Mentre nei Palazzi del potere si decidono le sorti del nostro Paese, la politica segna il passo, poiché si è dimostrata incapace di fronteggiare la difficile situazione attuale, caratterizzata da un immobilismo ma, soprattutto, dalla mancanza di coraggio di azioni forti in nome del consenso elettorale. È quanto afferma il segretario regionale di Udeur popolari per il Sud, Sergio Lapenna. Oggi nella grave crisi che l’Italia vive e, di conseguenza anche la nostra piccola regione, la politica viene commissariata, segno evidente che non esiste un partito dei moderati il cui obiettivo principale è tutelare il paese Italia. Il bipolarismo, infatti, in questa fase, si è dimostrato incapace di gestire la grave situazione, ma si è tradotto in un vero e proprio immobilismo politico, dove si sono alternati Governi che hanno trascorso la propria legislatura a riformare le leggi fatte dai precedenti, piuttosto che fare quelle famose riforme strutturali che occorrevano al Paese. Eppure – aggiunge Lapenna- su alcuni temi fondamentali come il lavoro, la scuola, la famiglia e la giustizia non ci dovevano essere colori politici, ma riforme condivise il più ampiamente possibile a tutela dei cittadini. Il governo Berlusconi non è stato in grado di attuare queste riforme innovative, poiché troppo condizionato dalle pressioni dei componenti della coalizione di governo, soprattutto della Lega che ha tenuto sotto ricatto il governo, facendo venir meno quel clima sereno necessario per poter attuare riforme in settori strategici.
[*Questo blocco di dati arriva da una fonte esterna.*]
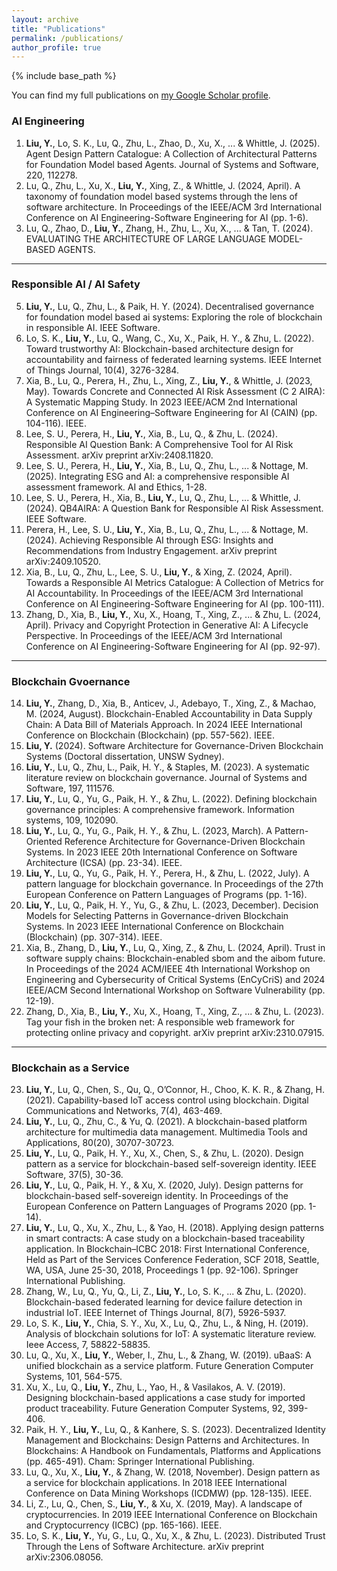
 ```yaml
---
layout: archive
title: "Publications"
permalink: /publications/
author_profile: true
---
```


{% include base_path %}

You can find my full publications on [my Google Scholar profile](https://scholar.google.com.au/citations?user=cG34KO4AAAAJ).

###  AI Engineering

1.	**Liu, Y.**, Lo, S. K., Lu, Q., Zhu, L., Zhao, D., Xu, X., ... & Whittle, J. (2025). Agent Design Pattern Catalogue: A Collection of Architectural Patterns for Foundation Model based Agents. Journal of Systems and Software, 220, 112278.
2.	Lu, Q., Zhu, L., Xu, X., **Liu, Y.**, Xing, Z., & Whittle, J. (2024, April). A taxonomy of foundation model based systems through the lens of software architecture. In Proceedings of the IEEE/ACM 3rd International Conference on AI Engineering-Software Engineering for AI (pp. 1-6).
3.	Lu, Q., Zhao, D., **Liu, Y.**, Zhang, H., Zhu, L., Xu, X., ... & Tan, T. (2024). EVALUATING THE ARCHITECTURE OF LARGE LANGUAGE MODEL-BASED AGENTS.

***

### Responsible AI / AI Safety

5.  **Liu, Y.**, Lu, Q., Zhu, L., & Paik, H. Y. (2024). Decentralised governance for foundation model based ai systems: Exploring the role of blockchain in responsible AI. IEEE Software.
6.	Lo, S. K., **Liu, Y.**, Lu, Q., Wang, C., Xu, X., Paik, H. Y., & Zhu, L. (2022). Toward trustworthy AI: Blockchain-based architecture design for accountability and fairness of federated learning systems. IEEE Internet of Things Journal, 10(4), 3276-3284.
7.	Xia, B., Lu, Q., Perera, H., Zhu, L., Xing, Z., **Liu, Y.**, & Whittle, J. (2023, May). Towards Concrete and Connected AI Risk Assessment (C 2 AIRA): A Systematic Mapping Study. In 2023 IEEE/ACM 2nd International Conference on AI Engineering–Software Engineering for AI (CAIN) (pp. 104-116). IEEE.
8.	Lee, S. U., Perera, H., **Liu, Y.**, Xia, B., Lu, Q., & Zhu, L. (2024). Responsible AI Question Bank: A Comprehensive Tool for AI Risk Assessment. arXiv preprint arXiv:2408.11820.
9.	Lee, S. U., Perera, H., **Liu, Y.**, Xia, B., Lu, Q., Zhu, L., ... & Nottage, M. (2025). Integrating ESG and AI: a comprehensive responsible AI assessment framework. AI and Ethics, 1-28.
10.	Lee, S. U., Perera, H., Xia, B., **Liu, Y.**, Lu, Q., Zhu, L., ... & Whittle, J. (2024). QB4AIRA: A Question Bank for Responsible AI Risk Assessment. IEEE Software.
11.	Perera, H., Lee, S. U., **Liu, Y.**, Xia, B., Lu, Q., Zhu, L., ... & Nottage, M. (2024). Achieving Responsible AI through ESG: Insights and Recommendations from Industry Engagement. arXiv preprint arXiv:2409.10520.
12.	Xia, B., Lu, Q., Zhu, L., Lee, S. U., **Liu, Y.**, & Xing, Z. (2024, April). Towards a Responsible AI Metrics Catalogue: A Collection of Metrics for AI Accountability. In Proceedings of the IEEE/ACM 3rd International Conference on AI Engineering-Software Engineering for AI (pp. 100-111).
13.	Zhang, D., Xia, B., **Liu, Y.**, Xu, X., Hoang, T., Xing, Z., ... & Zhu, L. (2024, April). Privacy and Copyright Protection in Generative AI: A Lifecycle Perspective. In Proceedings of the IEEE/ACM 3rd International Conference on AI Engineering-Software Engineering for AI (pp. 92-97).

***

### Blockchain Gvoernance

14.	**Liu, Y.**, Zhang, D., Xia, B., Anticev, J., Adebayo, T., Xing, Z., & Machao, M. (2024, August). Blockchain-Enabled Accountability in Data Supply Chain: A Data Bill of Materials Approach. In 2024 IEEE International Conference on Blockchain (Blockchain) (pp. 557-562). IEEE.
15.	**Liu, Y.** (2024). Software Architecture for Governance-Driven Blockchain Systems (Doctoral dissertation, UNSW Sydney).
16.	**Liu, Y.**, Lu, Q., Zhu, L., Paik, H. Y., & Staples, M. (2023). A systematic literature review on blockchain governance. Journal of Systems and Software, 197, 111576.
17.	**Liu, Y.**, Lu, Q., Yu, G., Paik, H. Y., & Zhu, L. (2022). Defining blockchain governance principles: A comprehensive framework. Information systems, 109, 102090.
18.	**Liu, Y.**, Lu, Q., Yu, G., Paik, H. Y., & Zhu, L. (2023, March). A Pattern-Oriented Reference Architecture for Governance-Driven Blockchain Systems. In 2023 IEEE 20th International Conference on Software Architecture (ICSA) (pp. 23-34). IEEE.
19.	**Liu, Y.**, Lu, Q., Yu, G., Paik, H. Y., Perera, H., & Zhu, L. (2022, July). A pattern language for blockchain governance. In Proceedings of the 27th European Conference on Pattern Languages of Programs (pp. 1-16).
20.	**Liu, Y.**, Lu, Q., Paik, H. Y., Yu, G., & Zhu, L. (2023, December). Decision Models for Selecting Patterns in Governance-driven Blockchain Systems. In 2023 IEEE International Conference on Blockchain (Blockchain) (pp. 307-314). IEEE.
21.	Xia, B., Zhang, D., **Liu, Y.**, Lu, Q., Xing, Z., & Zhu, L. (2024, April). Trust in software supply chains: Blockchain-enabled sbom and the aibom future. In Proceedings of the 2024 ACM/IEEE 4th International Workshop on Engineering and Cybersecurity of Critical Systems (EnCyCriS) and 2024 IEEE/ACM Second International Workshop on Software Vulnerability (pp. 12-19).
22.	Zhang, D., Xia, B., **Liu, Y.**, Xu, X., Hoang, T., Xing, Z., ... & Zhu, L. (2023). Tag your fish in the broken net: A responsible web framework for protecting online privacy and copyright. arXiv preprint arXiv:2310.07915.

***

### Blockchain as a Service

23. **Liu, Y.**, Lu, Q., Chen, S., Qu, Q., O’Connor, H., Choo, K. K. R., & Zhang, H. (2021). Capability-based IoT access control using blockchain. Digital Communications and Networks, 7(4), 463-469.
24. **Liu, Y.**, Lu, Q., Zhu, C., & Yu, Q. (2021). A blockchain-based platform architecture for multimedia data management. Multimedia Tools and Applications, 80(20), 30707-30723.
25. **Liu, Y.**, Lu, Q., Paik, H. Y., Xu, X., Chen, S., & Zhu, L. (2020). Design pattern as a service for blockchain-based self-sovereign identity. IEEE Software, 37(5), 30-36.
26. **Liu, Y.**, Lu, Q., Paik, H. Y., & Xu, X. (2020, July). Design patterns for blockchain-based self-sovereign identity. In Proceedings of the European Conference on Pattern Languages of Programs 2020 (pp. 1-14).
27. **Liu, Y.**, Lu, Q., Xu, X., Zhu, L., & Yao, H. (2018). Applying design patterns in smart contracts: A case study on a blockchain-based traceability application. In Blockchain–ICBC 2018: First International Conference, Held as Part of the Services Conference Federation, SCF 2018, Seattle, WA, USA, June 25-30, 2018, Proceedings 1 (pp. 92-106). Springer International Publishing.
28. Zhang, W., Lu, Q., Yu, Q., Li, Z., **Liu, Y.**, Lo, S. K., ... & Zhu, L. (2020). Blockchain-based federated learning for device failure detection in industrial IoT. IEEE Internet of Things Journal, 8(7), 5926-5937.
29. Lo, S. K., **Liu, Y.**, Chia, S. Y., Xu, X., Lu, Q., Zhu, L., & Ning, H. (2019). Analysis of blockchain solutions for IoT: A systematic literature review. Ieee Access, 7, 58822-58835.
30. Lu, Q., Xu, X., **Liu, Y.**, Weber, I., Zhu, L., & Zhang, W. (2019). uBaaS: A unified blockchain as a service platform. Future Generation Computer Systems, 101, 564-575.
31. Xu, X., Lu, Q., **Liu, Y.**, Zhu, L., Yao, H., & Vasilakos, A. V. (2019). Designing blockchain-based applications a case study for imported product traceability. Future Generation Computer Systems, 92, 399-406.
32. Paik, H. Y., **Liu, Y.**, Lu, Q., & Kanhere, S. S. (2023). Decentralized Identity Management and Blockchains: Design Patterns and Architectures. In Blockchains: A Handbook on Fundamentals, Platforms and Applications (pp. 465-491). Cham: Springer International Publishing.
33. Lu, Q., Xu, X., **Liu, Y.**, & Zhang, W. (2018, November). Design pattern as a service for blockchain applications. In 2018 IEEE International Conference on Data Mining Workshops (ICDMW) (pp. 128-135). IEEE.
34. Li, Z., Lu, Q., Chen, S., **Liu, Y.**, & Xu, X. (2019, May). A landscape of cryptocurrencies. In 2019 IEEE International Conference on Blockchain and Cryptocurrency (ICBC) (pp. 165-166). IEEE.
35. Lo, S. K., **Liu, Y.**, Yu, G., Lu, Q., Xu, X., & Zhu, L. (2023). Distributed Trust Through the Lens of Software Architecture. arXiv preprint arXiv:2306.08056.


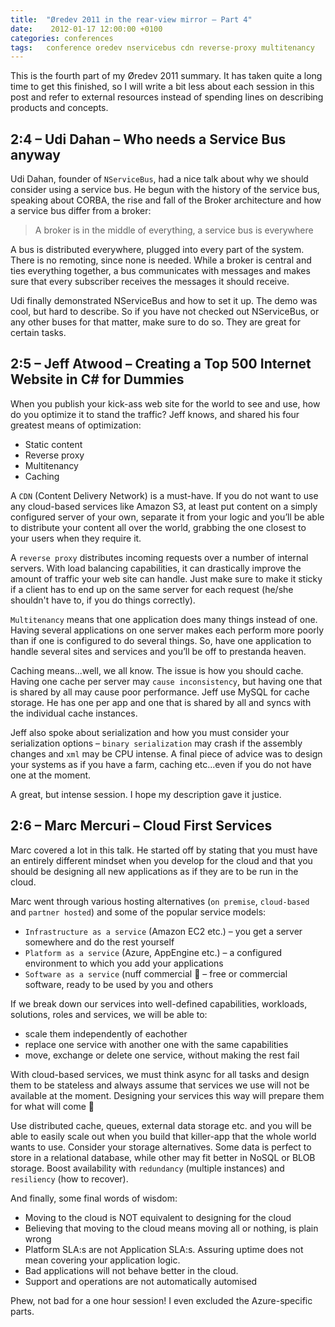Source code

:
 ```yaml
---
title:  "Øredev 2011 in the rear-view mirror – Part 4"
date:    2012-01-17 12:00:00 +0100
categories: conferences
tags: 	conference oredev nservicebus cdn reverse-proxy multitenancy
---
```



This is the fourth part of my Øredev 2011 summary. It has taken quite a long time
to get this finished, so I will write a bit less about each session in this post
and refer to external resources instead of spending lines on describing products
and concepts.
 

## 2:4 – Udi Dahan – Who needs a Service Bus anyway

Udi Dahan, founder of `NServiceBus`, had a nice talk about why we should consider
using a service bus. He begun with the history of the service bus, speaking about
CORBA, the rise and fall of the Broker architecture and how a service bus differ
from a broker:

> A broker is in the middle of everything, a service bus is everywhere

A bus is distributed everywhere, plugged into every part of the system. There is
no remoting, since none is needed. While a broker is central and ties everything
together, a bus communicates with messages and makes sure that every subscriber
receives the messages it should receive.

Udi finally demonstrated NServiceBus and how to set it up. The demo was cool, but
hard to describe. So if you have not checked out NServiceBus, or any other buses
for that matter, make sure to do so. They are great for certain tasks.

 

## 2:5 – Jeff Atwood – Creating a Top 500 Internet Website in C# for Dummies

When you publish your kick-ass web site for the world to see and use, how do you
optimize it to stand the traffic? Jeff knows, and shared his four greatest means
of optimization:

- Static content
- Reverse proxy
- Multitenancy
- Caching

A `CDN` (Content Delivery Network) is a must-have. If you do not want to use any
cloud-based services like Amazon S3, at least put content on a simply configured
server of your own, separate it from your logic and you’ll be able to distribute
your content all over the world, grabbing the one closest to your users when they
require it.

A `reverse proxy` distributes incoming requests over a number of internal servers.
With load balancing capabilities, it can drastically improve the amount of traffic
your web site can handle. Just make sure to make it sticky if a client has to end
up on the same server for each request (he/she shouldn't have to, if you do things
correctly).

`Multitenancy` means that one application does many things instead of one. Having
several applications on one server makes each perform more poorly than if one is
configured to do several things. So, have one application to handle several sites
and services and you’ll be off to prestanda heaven.

Caching means...well, we all know. The issue is how you should cache. Having one
cache per server may `cause inconsistency`, but having one that is shared by all
may cause poor performance. Jeff use MySQL for cache storage. He has one per app
and one that is shared by all and syncs with the individual cache instances.

Jeff also spoke about serialization and how you must consider your serialization 
options – `binary serialization` may crash if the assembly changes and `xml` may
be CPU intense. A final piece of advice was to design your systems as if you have
a farm, caching etc...even if you do not have one at the moment.

A great, but intense session. I hope my description gave it justice.

 

## 2:6 – Marc Mercuri – Cloud First Services

Marc covered a lot in this talk. He started off by stating that you must have an
entirely different mindset when you develop for the cloud and that you should be
designing all new applications as if they are to be run in the cloud.

Marc went through various hosting alternatives (`on premise`, `cloud-based` and
`partner hosted`) and some of the popular service models:

- `Infrastructure as a service` (Amazon EC2 etc.) – you get a server somewhere and do the rest yourself
- `Platform as a service` (Azure, AppEngine etc.) – a configured environment to which you add your applications
- `Software as a service` (nuff commercial 🙂 – free or commercial software, ready to be used by you and others

If we break down our services into well-defined capabilities, workloads, solutions,
roles and services, we will be able to:

- scale them independently of eachother
- replace one service with another one with the same capabilities
- move, exchange or delete one service, without making the rest fail

With cloud-based services, we must think async for all tasks and design them to
be stateless and always assume that services we use will not be available at the
moment. Designing your services this way will prepare them for what will come 🙂

Use distributed cache, queues, external data storage etc. and you will be able to
easily scale out when you build that killer-app that the whole world wants to use.
Consider your storage alternatives. Some data is perfect to store in a relational
database, while other may fit better in NoSQL or BLOB storage. Boost availability
with `redundancy` (multiple instances) and `resiliency` (how to recover).

And finally, some final words of wisdom:

- Moving to the cloud is NOT equivalent to designing for the cloud
- Believing that moving to the cloud means moving all or nothing, is plain wrong
- Platform SLA:s are not Application SLA:s. Assuring uptime does not mean covering your application logic.
- Bad applications will not behave better in the cloud.
- Support and operations are not automatically automised

Phew, not bad for a one hour session! I even excluded the Azure-specific parts.


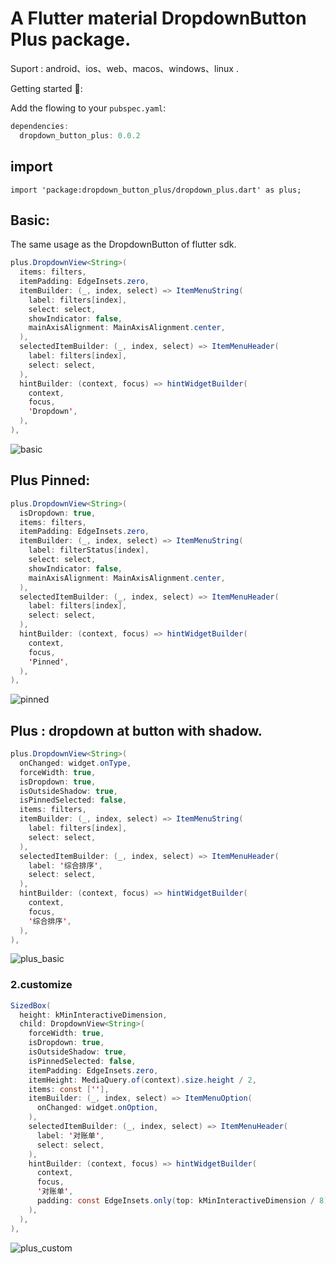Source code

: # A Flutter material DropdownButton Plus package.

Suport : android、ios、web、macos、windows、linux .

Getting started 🍺:

Add the flowing to your `pubspec.yaml`:

```java
dependencies:
  dropdown_button_plus: 0.0.2
```
## import

`import 'package:dropdown_button_plus/dropdown_plus.dart' as plus;`

## Basic:
The same usage as the DropdownButton of flutter sdk.

```java
plus.DropdownView<String>(
  items: filters,
  itemPadding: EdgeInsets.zero,
  itemBuilder: (_, index, select) => ItemMenuString(
    label: filters[index],
    select: select,
    showIndicator: false,
    mainAxisAlignment: MainAxisAlignment.center,
  ),
  selectedItemBuilder: (_, index, select) => ItemMenuHeader(
    label: filters[index],
    select: select,
  ),
  hintBuilder: (context, focus) => hintWidgetBuilder(
    context,
    focus,
    'Dropdown',
  ),
),
```
![basic](https://github.com/good-good-study/dropdown_button_plus/blob/master/example/ui/basic.jpg)


## Plus Pinned:

```java
plus.DropdownView<String>(
  isDropdown: true,
  items: filters,
  itemPadding: EdgeInsets.zero,
  itemBuilder: (_, index, select) => ItemMenuString(
    label: filterStatus[index],
    select: select,
    showIndicator: false,
    mainAxisAlignment: MainAxisAlignment.center,
  ),
  selectedItemBuilder: (_, index, select) => ItemMenuHeader(
    label: filters[index],
    select: select,
  ),
  hintBuilder: (context, focus) => hintWidgetBuilder(
    context,
    focus,
    'Pinned',
  ),
),
```
![pinned](https://github.com/good-good-study/dropdown_button_plus/blob/master/example/ui/pinned.png)


## Plus : dropdown at button with shadow.

```java
plus.DropdownView<String>(
  onChanged: widget.onType,
  forceWidth: true,
  isDropdown: true,
  isOutsideShadow: true,
  isPinnedSelected: false,
  items: filters,
  itemBuilder: (_, index, select) => ItemMenuString(
    label: filters[index],
    select: select,
  ),
  selectedItemBuilder: (_, index, select) => ItemMenuHeader(
    label: '综合排序',
    select: select,
  ),
  hintBuilder: (context, focus) => hintWidgetBuilder(
    context,
    focus,
    '综合排序',
  ),
),
```

![plus_basic](https://github.com/good-good-study/dropdown_button_plus/blob/master/example/ui/plus_basic.png)


### 2.customize

```java
SizedBox(
  height: kMinInteractiveDimension,
  child: DropdownView<String>(
    forceWidth: true,
    isDropdown: true,
    isOutsideShadow: true,
    isPinnedSelected: false,
    itemPadding: EdgeInsets.zero,
    itemHeight: MediaQuery.of(context).size.height / 2,
    items: const [''],
    itemBuilder: (_, index, select) => ItemMenuOption(
      onChanged: widget.onOption,
    ),
    selectedItemBuilder: (_, index, select) => ItemMenuHeader(
      label: '对账单',
      select: select,
    ),
    hintBuilder: (context, focus) => hintWidgetBuilder(
      context,
      focus,
      '对账单',
      padding: const EdgeInsets.only(top: kMinInteractiveDimension / 8),
    ),
  ),
),
```

![plus_custom](https://github.com/good-good-study/dropdown_button_plus/blob/master/example/ui/plus_custom.jpg)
Il Sud ha risentito di tutto ciò e, di conseguenza, anche la nostra regione. Anche il governo De Filippo bis, non si dimostra all’altezza . La politica lucana è più preoccupata a conquistare e mantenere le postazioni di potere, piuttosto che interessarsi degli ultimi dati allarmanti che riguardano l’economia e la produttività lucana. Infatti, continua la politica degli annunci, pensiamo al famoso Memorandum e al Piano per il sud, purtroppo caduti nel vuoto. Il dato certo è che la Basilicata è in gravi difficoltà. Ma, la cosa più grave è che già da molti anni sono stati individuati da più parti le cause della mancata crescita nel Pil regionale, imputabile alla mancanza di export e alla atavica e cronica carenza infrastrutturale e, nonostante ciò, non si è interventi in nessuno di questi settori.

Per uscire dall’impasse politico – conclude Lapenna – come uomo che crede nella vera politica, auspicavo la raccolta di quelle forze moderate per la costruzione di un nuovo centro autorevole ed equilibrato che potesse, come già auspicato dall’on.le Mastella nel lontano 2007, scrivere un progetto di governo del paese maggiormente condiviso al fine di mettere in campo quelle riforme necessarie al paese Italia per garantire una crescita economica e un futuro ai nostri giovani. Si è invece optato per un Governo tecnico a livello nazionale, ma il problema rimane in Basilicata, dove, in base alle recenti voci, non basterà u n rimpasto di Giunta se prima non viene cambiato il metodo di fare politica in questa Regione, sempre più lontano dai problemi reali del territorio.